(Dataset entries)
*** Block opens ***
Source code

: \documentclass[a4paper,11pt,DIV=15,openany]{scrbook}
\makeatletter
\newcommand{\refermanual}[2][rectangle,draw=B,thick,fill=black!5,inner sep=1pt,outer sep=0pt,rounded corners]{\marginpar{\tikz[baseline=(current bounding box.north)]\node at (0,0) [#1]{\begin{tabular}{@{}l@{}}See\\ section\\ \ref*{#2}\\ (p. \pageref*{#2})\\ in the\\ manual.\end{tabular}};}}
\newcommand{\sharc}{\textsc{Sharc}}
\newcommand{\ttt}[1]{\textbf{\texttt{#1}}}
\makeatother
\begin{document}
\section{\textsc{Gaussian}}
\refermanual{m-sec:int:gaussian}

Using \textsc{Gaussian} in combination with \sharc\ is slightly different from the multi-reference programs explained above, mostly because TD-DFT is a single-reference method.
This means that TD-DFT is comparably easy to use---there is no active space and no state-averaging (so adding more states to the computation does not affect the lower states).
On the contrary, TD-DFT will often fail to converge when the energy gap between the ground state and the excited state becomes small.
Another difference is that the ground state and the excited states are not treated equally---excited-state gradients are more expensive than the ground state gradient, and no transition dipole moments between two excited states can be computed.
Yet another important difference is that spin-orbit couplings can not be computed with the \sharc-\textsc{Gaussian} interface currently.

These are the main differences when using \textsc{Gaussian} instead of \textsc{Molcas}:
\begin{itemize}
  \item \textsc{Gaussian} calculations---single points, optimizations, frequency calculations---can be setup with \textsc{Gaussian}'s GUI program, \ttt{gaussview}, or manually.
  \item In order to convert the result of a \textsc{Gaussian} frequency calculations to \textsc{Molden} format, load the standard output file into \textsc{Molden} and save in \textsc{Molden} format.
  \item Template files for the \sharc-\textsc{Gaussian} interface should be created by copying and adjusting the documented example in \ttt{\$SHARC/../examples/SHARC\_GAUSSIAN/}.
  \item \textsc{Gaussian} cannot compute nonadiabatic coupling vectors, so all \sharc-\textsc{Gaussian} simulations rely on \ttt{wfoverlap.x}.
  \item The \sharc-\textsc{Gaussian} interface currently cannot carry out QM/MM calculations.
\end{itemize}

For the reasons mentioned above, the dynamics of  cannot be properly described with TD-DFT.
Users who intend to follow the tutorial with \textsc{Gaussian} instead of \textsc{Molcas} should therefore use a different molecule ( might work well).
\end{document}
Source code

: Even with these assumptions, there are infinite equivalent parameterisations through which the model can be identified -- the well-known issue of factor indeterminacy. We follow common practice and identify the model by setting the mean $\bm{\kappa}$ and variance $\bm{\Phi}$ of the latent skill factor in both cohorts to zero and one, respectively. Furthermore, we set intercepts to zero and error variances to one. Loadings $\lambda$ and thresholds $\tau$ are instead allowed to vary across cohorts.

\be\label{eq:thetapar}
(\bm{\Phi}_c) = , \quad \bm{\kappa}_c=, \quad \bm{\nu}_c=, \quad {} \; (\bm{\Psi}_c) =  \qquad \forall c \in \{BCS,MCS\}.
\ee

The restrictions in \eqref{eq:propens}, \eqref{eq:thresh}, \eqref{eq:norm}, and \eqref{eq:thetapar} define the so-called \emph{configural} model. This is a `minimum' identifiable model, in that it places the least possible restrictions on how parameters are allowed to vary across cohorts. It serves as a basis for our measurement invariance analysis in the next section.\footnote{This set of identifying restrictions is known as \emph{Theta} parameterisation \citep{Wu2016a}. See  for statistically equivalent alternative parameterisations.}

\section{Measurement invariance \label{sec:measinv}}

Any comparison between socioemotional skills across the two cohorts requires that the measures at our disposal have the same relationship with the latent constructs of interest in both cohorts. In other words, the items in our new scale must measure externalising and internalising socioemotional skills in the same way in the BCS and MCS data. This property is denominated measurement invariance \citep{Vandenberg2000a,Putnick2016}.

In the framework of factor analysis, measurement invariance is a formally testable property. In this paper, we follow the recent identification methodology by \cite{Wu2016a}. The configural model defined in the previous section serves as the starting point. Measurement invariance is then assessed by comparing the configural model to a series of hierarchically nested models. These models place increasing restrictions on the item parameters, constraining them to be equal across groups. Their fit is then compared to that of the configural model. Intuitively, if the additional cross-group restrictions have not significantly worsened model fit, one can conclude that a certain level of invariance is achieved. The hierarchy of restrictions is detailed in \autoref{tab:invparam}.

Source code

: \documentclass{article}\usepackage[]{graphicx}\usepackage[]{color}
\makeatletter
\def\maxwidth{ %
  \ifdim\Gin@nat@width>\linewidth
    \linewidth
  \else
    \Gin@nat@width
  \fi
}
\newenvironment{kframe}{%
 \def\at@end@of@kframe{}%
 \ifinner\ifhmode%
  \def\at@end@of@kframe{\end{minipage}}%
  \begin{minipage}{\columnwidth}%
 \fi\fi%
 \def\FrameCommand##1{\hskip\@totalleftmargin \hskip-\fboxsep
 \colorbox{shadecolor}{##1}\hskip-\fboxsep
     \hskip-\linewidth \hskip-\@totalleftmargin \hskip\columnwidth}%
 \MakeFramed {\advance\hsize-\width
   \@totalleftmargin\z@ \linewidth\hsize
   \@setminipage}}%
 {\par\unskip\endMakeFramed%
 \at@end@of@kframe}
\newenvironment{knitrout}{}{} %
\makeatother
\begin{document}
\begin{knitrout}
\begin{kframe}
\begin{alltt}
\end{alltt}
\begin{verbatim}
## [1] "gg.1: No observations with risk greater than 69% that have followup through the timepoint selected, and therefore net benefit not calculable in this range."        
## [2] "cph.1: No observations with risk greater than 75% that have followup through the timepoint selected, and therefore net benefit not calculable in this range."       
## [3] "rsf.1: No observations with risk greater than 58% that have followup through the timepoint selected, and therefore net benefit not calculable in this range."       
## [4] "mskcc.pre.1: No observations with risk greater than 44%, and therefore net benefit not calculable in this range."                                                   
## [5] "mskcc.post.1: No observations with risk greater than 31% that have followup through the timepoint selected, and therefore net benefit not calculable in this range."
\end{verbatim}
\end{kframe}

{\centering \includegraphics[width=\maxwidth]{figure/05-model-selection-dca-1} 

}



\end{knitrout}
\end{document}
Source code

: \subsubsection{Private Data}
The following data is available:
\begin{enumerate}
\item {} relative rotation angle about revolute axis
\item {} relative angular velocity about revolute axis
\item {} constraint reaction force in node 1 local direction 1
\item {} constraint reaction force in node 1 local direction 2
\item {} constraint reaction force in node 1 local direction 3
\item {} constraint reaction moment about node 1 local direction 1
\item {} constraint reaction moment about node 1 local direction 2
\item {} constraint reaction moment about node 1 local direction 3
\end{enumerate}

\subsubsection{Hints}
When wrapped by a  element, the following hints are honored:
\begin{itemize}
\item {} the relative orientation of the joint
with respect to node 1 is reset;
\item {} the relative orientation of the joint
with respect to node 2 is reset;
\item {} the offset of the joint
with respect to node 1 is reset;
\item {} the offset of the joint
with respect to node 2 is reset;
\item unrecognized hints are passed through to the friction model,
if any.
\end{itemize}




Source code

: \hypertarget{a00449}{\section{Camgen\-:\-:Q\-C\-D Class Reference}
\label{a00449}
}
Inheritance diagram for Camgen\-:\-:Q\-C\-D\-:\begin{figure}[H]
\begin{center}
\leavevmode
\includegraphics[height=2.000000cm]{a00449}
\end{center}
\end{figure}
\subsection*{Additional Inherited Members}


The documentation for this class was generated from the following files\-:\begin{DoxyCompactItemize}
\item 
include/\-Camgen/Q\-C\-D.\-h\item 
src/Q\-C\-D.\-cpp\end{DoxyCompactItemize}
*** Block closes ***
Filter the entries above down to the lines that hold the word "mskcc", and copy those lines.

▶ [TASK RESULT]:
## [4] "mskcc.pre.1: No observations with risk greater than 44%, and therefore net benefit not calculable in this range."                                                   
## [5] "mskcc.post.1: No observations with risk greater than 31% that have followup through the timepoint selected, and therefore net benefit not calculable in this range."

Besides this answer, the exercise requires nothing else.